§ **ABOUT THIS TASK**:
The number of lines containing the word "have" is all you should give; count them in the records below.

§ **DATA SHOWN**:
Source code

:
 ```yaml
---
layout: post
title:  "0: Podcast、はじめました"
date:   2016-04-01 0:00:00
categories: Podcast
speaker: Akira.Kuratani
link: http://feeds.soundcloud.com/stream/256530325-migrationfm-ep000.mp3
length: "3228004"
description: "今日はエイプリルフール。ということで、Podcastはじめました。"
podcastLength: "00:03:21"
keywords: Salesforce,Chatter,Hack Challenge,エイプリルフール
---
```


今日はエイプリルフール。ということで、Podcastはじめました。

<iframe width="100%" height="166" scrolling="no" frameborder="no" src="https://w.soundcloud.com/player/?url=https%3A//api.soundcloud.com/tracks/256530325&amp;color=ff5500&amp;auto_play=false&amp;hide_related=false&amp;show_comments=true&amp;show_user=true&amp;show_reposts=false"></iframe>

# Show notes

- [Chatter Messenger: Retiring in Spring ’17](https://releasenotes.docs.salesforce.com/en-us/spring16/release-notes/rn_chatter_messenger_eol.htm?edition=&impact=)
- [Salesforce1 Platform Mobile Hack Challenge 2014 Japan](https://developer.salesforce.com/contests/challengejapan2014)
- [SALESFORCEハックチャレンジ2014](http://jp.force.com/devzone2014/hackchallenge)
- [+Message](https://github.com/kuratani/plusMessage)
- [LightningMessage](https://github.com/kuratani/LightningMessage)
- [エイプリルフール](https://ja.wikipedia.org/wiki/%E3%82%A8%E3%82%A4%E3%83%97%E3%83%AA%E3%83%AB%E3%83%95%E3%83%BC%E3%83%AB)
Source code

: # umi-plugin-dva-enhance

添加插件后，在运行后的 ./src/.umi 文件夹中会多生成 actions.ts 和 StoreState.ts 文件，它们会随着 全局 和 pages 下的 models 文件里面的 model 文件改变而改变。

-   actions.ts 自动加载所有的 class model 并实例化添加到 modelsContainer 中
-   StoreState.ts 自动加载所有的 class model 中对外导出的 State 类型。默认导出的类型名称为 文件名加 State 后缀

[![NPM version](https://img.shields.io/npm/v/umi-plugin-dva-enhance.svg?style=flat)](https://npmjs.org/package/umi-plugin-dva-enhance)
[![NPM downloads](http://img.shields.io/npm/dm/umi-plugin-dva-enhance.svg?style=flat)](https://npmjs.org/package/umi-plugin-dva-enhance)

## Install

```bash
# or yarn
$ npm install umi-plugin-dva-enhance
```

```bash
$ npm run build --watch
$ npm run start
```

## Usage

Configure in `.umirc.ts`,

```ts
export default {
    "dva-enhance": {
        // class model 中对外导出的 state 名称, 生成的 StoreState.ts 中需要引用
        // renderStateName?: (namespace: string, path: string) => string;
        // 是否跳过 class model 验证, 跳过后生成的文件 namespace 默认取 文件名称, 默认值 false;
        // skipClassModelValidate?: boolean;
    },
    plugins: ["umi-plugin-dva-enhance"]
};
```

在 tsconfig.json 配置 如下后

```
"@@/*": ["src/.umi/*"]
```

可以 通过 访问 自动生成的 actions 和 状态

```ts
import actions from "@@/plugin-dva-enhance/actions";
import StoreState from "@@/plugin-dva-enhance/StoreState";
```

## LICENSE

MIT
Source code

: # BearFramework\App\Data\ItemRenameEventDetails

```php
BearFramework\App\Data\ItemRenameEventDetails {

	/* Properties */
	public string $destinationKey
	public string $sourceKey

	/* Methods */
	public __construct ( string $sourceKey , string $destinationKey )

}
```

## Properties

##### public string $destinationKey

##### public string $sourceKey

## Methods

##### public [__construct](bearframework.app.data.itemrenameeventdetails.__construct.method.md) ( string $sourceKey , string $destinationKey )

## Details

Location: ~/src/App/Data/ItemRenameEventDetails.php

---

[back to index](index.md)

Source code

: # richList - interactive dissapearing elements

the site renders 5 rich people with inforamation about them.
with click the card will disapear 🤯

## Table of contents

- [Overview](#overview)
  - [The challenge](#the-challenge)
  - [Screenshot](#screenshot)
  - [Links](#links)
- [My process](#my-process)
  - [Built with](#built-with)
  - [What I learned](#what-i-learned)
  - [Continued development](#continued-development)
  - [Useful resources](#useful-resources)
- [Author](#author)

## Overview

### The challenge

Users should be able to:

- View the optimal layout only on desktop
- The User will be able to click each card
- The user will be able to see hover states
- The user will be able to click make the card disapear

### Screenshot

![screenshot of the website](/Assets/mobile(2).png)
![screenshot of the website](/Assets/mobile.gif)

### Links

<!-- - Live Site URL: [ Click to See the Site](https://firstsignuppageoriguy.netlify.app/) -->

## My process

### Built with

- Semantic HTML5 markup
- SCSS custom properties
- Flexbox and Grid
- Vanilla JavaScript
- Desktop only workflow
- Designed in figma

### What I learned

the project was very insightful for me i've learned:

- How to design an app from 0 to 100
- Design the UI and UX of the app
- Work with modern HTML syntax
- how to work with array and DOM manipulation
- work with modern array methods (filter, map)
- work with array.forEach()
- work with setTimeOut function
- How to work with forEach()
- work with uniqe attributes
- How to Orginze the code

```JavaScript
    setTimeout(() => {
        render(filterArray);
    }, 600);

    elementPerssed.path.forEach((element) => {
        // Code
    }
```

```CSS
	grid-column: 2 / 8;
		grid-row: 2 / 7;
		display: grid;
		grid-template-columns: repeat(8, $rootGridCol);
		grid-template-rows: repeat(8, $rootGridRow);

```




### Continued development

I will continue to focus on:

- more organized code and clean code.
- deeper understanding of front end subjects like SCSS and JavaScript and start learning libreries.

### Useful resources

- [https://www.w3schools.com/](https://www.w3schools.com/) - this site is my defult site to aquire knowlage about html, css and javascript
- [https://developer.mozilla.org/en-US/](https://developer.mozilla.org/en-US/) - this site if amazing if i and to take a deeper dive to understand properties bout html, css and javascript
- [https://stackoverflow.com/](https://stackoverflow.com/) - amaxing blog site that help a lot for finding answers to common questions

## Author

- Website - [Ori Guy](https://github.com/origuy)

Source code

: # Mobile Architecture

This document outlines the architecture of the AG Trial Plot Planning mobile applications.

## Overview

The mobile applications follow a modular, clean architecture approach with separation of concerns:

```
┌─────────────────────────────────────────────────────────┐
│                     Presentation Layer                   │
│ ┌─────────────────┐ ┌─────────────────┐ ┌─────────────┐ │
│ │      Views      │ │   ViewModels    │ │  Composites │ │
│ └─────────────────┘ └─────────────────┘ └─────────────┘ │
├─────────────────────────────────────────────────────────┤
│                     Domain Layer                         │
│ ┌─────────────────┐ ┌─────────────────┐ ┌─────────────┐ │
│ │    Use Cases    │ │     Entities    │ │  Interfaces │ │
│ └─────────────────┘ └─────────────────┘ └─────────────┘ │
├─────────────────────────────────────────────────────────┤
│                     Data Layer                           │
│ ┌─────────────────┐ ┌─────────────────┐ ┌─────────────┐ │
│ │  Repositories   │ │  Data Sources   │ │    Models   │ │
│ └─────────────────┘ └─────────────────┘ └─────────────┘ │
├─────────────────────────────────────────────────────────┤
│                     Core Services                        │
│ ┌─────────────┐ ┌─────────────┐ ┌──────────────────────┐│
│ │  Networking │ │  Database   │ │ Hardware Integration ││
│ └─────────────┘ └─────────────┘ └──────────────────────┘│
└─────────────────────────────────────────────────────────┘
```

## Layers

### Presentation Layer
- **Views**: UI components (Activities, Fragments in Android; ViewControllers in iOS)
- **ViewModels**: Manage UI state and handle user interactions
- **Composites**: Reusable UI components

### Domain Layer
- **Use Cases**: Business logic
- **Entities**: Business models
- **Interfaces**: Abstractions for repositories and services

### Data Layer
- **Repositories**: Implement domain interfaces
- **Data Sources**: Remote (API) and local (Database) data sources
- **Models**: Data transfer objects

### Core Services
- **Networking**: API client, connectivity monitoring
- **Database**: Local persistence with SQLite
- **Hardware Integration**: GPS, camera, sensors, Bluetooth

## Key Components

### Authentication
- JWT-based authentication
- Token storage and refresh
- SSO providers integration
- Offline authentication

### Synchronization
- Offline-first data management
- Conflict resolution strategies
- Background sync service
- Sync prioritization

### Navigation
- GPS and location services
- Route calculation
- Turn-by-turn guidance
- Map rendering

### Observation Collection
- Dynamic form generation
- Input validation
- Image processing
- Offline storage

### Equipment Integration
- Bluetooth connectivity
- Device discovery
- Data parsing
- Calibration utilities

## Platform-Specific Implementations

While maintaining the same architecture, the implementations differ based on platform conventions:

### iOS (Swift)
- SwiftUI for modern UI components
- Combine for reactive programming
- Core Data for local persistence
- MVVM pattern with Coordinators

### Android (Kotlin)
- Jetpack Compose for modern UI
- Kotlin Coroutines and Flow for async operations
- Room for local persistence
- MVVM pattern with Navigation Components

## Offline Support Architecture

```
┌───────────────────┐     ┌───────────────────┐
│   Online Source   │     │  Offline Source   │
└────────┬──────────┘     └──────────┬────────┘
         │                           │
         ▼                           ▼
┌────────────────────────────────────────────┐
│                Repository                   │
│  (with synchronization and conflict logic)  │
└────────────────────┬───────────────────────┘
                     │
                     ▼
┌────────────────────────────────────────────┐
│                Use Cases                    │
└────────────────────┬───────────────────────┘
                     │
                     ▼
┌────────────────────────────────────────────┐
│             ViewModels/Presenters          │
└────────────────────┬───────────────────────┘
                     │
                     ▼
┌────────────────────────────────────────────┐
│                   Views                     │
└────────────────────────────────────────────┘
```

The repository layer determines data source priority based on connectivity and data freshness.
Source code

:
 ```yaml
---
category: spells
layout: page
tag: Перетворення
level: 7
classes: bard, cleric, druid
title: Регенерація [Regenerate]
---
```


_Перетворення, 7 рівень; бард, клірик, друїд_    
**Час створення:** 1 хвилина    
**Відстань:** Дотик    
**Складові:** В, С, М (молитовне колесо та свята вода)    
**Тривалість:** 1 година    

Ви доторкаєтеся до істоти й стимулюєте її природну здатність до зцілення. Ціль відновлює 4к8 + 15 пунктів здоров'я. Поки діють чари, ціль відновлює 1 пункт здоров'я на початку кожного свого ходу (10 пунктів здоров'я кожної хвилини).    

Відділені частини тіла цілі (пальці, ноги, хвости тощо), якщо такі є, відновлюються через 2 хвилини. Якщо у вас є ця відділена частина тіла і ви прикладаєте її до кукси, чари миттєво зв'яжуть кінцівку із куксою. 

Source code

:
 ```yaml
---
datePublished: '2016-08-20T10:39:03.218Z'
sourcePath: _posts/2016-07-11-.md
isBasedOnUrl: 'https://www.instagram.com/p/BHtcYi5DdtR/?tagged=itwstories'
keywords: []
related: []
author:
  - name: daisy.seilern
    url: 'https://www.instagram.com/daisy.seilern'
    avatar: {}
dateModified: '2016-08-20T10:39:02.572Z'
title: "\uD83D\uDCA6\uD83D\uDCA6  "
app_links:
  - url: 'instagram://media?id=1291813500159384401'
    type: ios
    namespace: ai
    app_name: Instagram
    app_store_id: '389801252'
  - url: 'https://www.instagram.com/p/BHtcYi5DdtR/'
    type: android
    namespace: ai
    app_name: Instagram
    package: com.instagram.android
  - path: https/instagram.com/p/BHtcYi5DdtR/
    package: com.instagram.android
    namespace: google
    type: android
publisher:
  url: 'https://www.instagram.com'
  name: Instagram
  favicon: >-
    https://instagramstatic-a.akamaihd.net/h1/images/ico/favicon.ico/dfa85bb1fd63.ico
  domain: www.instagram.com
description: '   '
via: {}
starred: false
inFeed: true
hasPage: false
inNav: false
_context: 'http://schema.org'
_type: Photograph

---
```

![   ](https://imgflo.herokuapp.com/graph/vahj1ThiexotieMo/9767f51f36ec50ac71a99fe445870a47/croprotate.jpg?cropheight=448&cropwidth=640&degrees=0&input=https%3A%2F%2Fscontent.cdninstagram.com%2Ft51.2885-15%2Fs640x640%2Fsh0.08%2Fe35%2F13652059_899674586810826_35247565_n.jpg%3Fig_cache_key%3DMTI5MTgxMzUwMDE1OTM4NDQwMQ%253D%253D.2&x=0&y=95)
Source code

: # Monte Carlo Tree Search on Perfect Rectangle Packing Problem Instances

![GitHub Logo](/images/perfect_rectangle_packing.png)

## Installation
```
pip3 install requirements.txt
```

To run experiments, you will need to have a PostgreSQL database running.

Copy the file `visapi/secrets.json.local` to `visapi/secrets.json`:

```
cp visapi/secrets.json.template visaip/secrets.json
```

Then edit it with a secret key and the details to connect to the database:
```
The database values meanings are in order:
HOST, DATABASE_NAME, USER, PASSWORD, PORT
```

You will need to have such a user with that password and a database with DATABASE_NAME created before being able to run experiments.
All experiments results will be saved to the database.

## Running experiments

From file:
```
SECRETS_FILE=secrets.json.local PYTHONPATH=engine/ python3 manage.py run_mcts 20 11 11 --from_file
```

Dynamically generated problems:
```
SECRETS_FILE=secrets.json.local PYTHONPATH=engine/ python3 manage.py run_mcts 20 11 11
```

§ **WRITTEN SOLUTION**:
2